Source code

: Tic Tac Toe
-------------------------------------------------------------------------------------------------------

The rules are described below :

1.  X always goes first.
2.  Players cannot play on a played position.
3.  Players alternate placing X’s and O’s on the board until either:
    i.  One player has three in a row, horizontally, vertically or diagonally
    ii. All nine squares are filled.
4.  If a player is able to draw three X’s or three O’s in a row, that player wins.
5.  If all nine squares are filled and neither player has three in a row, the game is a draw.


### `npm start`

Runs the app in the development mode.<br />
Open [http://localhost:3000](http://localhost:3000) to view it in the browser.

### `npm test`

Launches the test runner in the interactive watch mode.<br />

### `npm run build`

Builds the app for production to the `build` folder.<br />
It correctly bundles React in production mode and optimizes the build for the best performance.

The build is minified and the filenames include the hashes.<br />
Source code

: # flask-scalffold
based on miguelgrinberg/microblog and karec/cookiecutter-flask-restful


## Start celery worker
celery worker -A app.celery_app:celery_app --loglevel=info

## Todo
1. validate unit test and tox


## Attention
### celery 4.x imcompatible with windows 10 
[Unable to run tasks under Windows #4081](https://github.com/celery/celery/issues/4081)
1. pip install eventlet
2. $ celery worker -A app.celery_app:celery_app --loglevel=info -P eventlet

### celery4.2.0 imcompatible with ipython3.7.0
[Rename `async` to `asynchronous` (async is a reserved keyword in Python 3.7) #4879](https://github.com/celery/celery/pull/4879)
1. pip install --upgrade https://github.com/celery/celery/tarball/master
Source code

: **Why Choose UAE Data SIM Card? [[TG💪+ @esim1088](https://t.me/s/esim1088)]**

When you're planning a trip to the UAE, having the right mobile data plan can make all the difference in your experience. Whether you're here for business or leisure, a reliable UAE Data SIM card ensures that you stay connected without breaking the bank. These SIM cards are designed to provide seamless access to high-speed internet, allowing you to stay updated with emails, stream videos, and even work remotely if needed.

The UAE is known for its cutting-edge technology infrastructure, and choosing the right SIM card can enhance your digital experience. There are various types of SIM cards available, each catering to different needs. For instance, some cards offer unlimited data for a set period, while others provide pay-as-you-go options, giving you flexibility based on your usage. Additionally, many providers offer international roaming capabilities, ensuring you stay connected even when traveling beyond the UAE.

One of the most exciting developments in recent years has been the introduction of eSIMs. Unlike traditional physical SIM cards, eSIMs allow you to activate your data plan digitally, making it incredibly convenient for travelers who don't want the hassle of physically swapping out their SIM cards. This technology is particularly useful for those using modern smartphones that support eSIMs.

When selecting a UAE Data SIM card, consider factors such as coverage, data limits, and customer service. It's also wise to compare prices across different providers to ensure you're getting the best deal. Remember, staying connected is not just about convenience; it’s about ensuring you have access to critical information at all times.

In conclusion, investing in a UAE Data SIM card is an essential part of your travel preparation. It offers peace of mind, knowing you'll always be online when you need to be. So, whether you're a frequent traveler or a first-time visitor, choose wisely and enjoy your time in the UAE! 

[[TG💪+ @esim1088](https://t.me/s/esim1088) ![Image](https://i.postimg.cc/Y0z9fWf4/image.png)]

^^^^^^^^

PROBLEM TO WORK ON
The listing above should be transcribed in full, exactly as written.

EXERCISE RESULT
Source code

: Tic Tac Toe
-------------------------------------------------------------------------------------------------------

The rules are described below :

1.  X always goes first.
2.  Players cannot play on a played position.
3.  Players alternate placing X’s and O’s on the board until either:
    i.  One player has three in a row, horizontally, vertically or diagonally
    ii. All nine squares are filled.
4.  If a player is able to draw three X’s or three O’s in a row, that player wins.
5.  If all nine squares are filled and neither player has three in a row, the game is a draw.


### `npm start`

Runs the app in the development mode.<br />
Open [http://localhost:3000](http://localhost:3000) to view it in the browser.

### `npm test`

Launches the test runner in the interactive watch mode.<br />

### `npm run build`

Builds the app for production to the `build` folder.<br />
It correctly bundles React in production mode and optimizes the build for the best performance.

The build is minified and the filenames include the hashes.<br />
Source code

: # flask-scalffold
based on miguelgrinberg/microblog and karec/cookiecutter-flask-restful


## Start celery worker
celery worker -A app.celery_app:celery_app --loglevel=info

## Todo
1. validate unit test and tox


## Attention
### celery 4.x imcompatible with windows 10 
[Unable to run tasks under Windows #4081](https://github.com/celery/celery/issues/4081)
1. pip install eventlet
2. $ celery worker -A app.celery_app:celery_app --loglevel=info -P eventlet

### celery4.2.0 imcompatible with ipython3.7.0
[Rename `async` to `asynchronous` (async is a reserved keyword in Python 3.7) #4879](https://github.com/celery/celery/pull/4879)
1. pip install --upgrade https://github.com/celery/celery/tarball/master
Source code

: **Why Choose UAE Data SIM Card? [[TG💪+ @esim1088](https://t.me/s/esim1088)]**

When you're planning a trip to the UAE, having the right mobile data plan can make all the difference in your experience. Whether you're here for business or leisure, a reliable UAE Data SIM card ensures that you stay connected without breaking the bank. These SIM cards are designed to provide seamless access to high-speed internet, allowing you to stay updated with emails, stream videos, and even work remotely if needed.

The UAE is known for its cutting-edge technology infrastructure, and choosing the right SIM card can enhance your digital experience. There are various types of SIM cards available, each catering to different needs. For instance, some cards offer unlimited data for a set period, while others provide pay-as-you-go options, giving you flexibility based on your usage. Additionally, many providers offer international roaming capabilities, ensuring you stay connected even when traveling beyond the UAE.

One of the most exciting developments in recent years has been the introduction of eSIMs. Unlike traditional physical SIM cards, eSIMs allow you to activate your data plan digitally, making it incredibly convenient for travelers who don't want the hassle of physically swapping out their SIM cards. This technology is particularly useful for those using modern smartphones that support eSIMs.

When selecting a UAE Data SIM card, consider factors such as coverage, data limits, and customer service. It's also wise to compare prices across different providers to ensure you're getting the best deal. Remember, staying connected is not just about convenience; it’s about ensuring you have access to critical information at all times.

In conclusion, investing in a UAE Data SIM card is an essential part of your travel preparation. It offers peace of mind, knowing you'll always be online when you need to be. So, whether you're a frequent traveler or a first-time visitor, choose wisely and enjoy your time in the UAE! 

[[TG💪+ @esim1088](https://t.me/s/esim1088) ![Image](https://i.postimg.cc/Y0z9fWf4/image.png)]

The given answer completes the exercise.